> **AIM OF THE TASK**
Every line of the data is to be retyped exactly.

SUPPLIED DATA below:

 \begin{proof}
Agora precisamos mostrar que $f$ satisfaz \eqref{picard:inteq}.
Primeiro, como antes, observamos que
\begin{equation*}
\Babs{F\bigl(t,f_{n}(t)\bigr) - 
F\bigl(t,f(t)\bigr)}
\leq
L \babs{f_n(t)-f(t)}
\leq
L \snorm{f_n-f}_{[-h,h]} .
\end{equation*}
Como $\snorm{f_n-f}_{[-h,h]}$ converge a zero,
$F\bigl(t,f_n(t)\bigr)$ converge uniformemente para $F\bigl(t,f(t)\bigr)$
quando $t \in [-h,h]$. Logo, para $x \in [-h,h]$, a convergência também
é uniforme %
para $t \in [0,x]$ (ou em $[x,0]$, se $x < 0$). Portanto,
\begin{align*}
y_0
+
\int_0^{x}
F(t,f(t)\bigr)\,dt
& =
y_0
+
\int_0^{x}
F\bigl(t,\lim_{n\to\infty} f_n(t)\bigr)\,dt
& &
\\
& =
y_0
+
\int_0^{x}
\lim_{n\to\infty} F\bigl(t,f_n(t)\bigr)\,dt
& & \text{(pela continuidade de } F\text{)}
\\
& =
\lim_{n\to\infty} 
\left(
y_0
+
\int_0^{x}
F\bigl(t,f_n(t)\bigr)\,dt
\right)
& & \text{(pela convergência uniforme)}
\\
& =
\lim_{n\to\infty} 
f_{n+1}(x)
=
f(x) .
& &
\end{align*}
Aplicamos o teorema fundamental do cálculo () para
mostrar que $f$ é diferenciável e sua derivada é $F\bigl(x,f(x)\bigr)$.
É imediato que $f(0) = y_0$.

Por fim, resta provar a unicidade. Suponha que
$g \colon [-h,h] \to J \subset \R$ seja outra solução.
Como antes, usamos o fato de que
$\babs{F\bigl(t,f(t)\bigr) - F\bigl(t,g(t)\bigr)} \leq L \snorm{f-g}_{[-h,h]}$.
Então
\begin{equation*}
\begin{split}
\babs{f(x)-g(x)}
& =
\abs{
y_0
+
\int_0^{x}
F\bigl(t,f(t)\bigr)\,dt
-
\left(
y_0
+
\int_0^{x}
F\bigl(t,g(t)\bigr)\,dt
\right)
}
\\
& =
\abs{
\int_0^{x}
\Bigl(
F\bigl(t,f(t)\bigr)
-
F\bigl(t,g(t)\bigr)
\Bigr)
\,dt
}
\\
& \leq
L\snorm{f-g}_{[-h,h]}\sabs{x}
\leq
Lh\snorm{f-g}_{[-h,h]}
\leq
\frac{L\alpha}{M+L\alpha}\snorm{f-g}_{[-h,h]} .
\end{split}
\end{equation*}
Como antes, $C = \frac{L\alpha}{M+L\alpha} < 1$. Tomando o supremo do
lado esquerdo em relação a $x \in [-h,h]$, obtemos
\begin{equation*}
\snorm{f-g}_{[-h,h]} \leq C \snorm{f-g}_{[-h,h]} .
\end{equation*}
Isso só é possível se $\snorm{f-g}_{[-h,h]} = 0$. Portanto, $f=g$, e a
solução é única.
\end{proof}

End of SUPPLIED DATA.

> **TASK SOLUTION**
 \begin{proof}
Agora precisamos mostrar que $f$ satisfaz \eqref{picard:inteq}.
Primeiro, como antes, observamos que
\begin{equation*}
\Babs{F\bigl(t,f_{n}(t)\bigr) - 
F\bigl(t,f(t)\bigr)}
\leq
L \babs{f_n(t)-f(t)}
\leq
L \snorm{f_n-f}_{[-h,h]} .
\end{equation*}
Como $\snorm{f_n-f}_{[-h,h]}$ converge a zero,
$F\bigl(t,f_n(t)\bigr)$ converge uniformemente para $F\bigl(t,f(t)\bigr)$
quando $t \in [-h,h]$. Logo, para $x \in [-h,h]$, a convergência também
é uniforme %
para $t \in [0,x]$ (ou em $[x,0]$, se $x < 0$). Portanto,
\begin{align*}
y_0
+
\int_0^{x}
F(t,f(t)\bigr)\,dt
& =
y_0
+
\int_0^{x}
F\bigl(t,\lim_{n\to\infty} f_n(t)\bigr)\,dt
& &
\\
& =
y_0
+
\int_0^{x}
\lim_{n\to\infty} F\bigl(t,f_n(t)\bigr)\,dt
& & \text{(pela continuidade de } F\text{)}
\\
& =
\lim_{n\to\infty} 
\left(
y_0
+
\int_0^{x}
F\bigl(t,f_n(t)\bigr)\,dt
\right)
& & \text{(pela convergência uniforme)}
\\
& =
\lim_{n\to\infty} 
f_{n+1}(x)
=
f(x) .
& &
\end{align*}
Aplicamos o teorema fundamental do cálculo () para
mostrar que $f$ é diferenciável e sua derivada é $F\bigl(x,f(x)\bigr)$.
É imediato que $f(0) = y_0$.

Por fim, resta provar a unicidade. Suponha que
$g \colon [-h,h] \to J \subset \R$ seja outra solução.
Como antes, usamos o fato de que
$\babs{F\bigl(t,f(t)\bigr) - F\bigl(t,g(t)\bigr)} \leq L \snorm{f-g}_{[-h,h]}$.
Então
\begin{equation*}
\begin{split}
\babs{f(x)-g(x)}
& =
\abs{
y_0
+
\int_0^{x}
F\bigl(t,f(t)\bigr)\,dt
-
\left(
y_0
+
\int_0^{x}
F\bigl(t,g(t)\bigr)\,dt
\right)
}
\\
& =
\abs{
\int_0^{x}
\Bigl(
F\bigl(t,f(t)\bigr)
-
F\bigl(t,g(t)\bigr)
\Bigr)
\,dt
}
\\
& \leq
L\snorm{f-g}_{[-h,h]}\sabs{x}
\leq
Lh\snorm{f-g}_{[-h,h]}
\leq
\frac{L\alpha}{M+L\alpha}\snorm{f-g}_{[-h,h]} .
\end{split}
\end{equation*}
Como antes, $C = \frac{L\alpha}{M+L\alpha} < 1$. Tomando o supremo do
lado esquerdo em relação a $x \in [-h,h]$, obtemos
\begin{equation*}
\snorm{f-g}_{[-h,h]} \leq C \snorm{f-g}_{[-h,h]} .
\end{equation*}
Isso só é possível se $\snorm{f-g}_{[-h,h]} = 0$. Portanto, $f=g$, e a
solução é única.
\end{proof}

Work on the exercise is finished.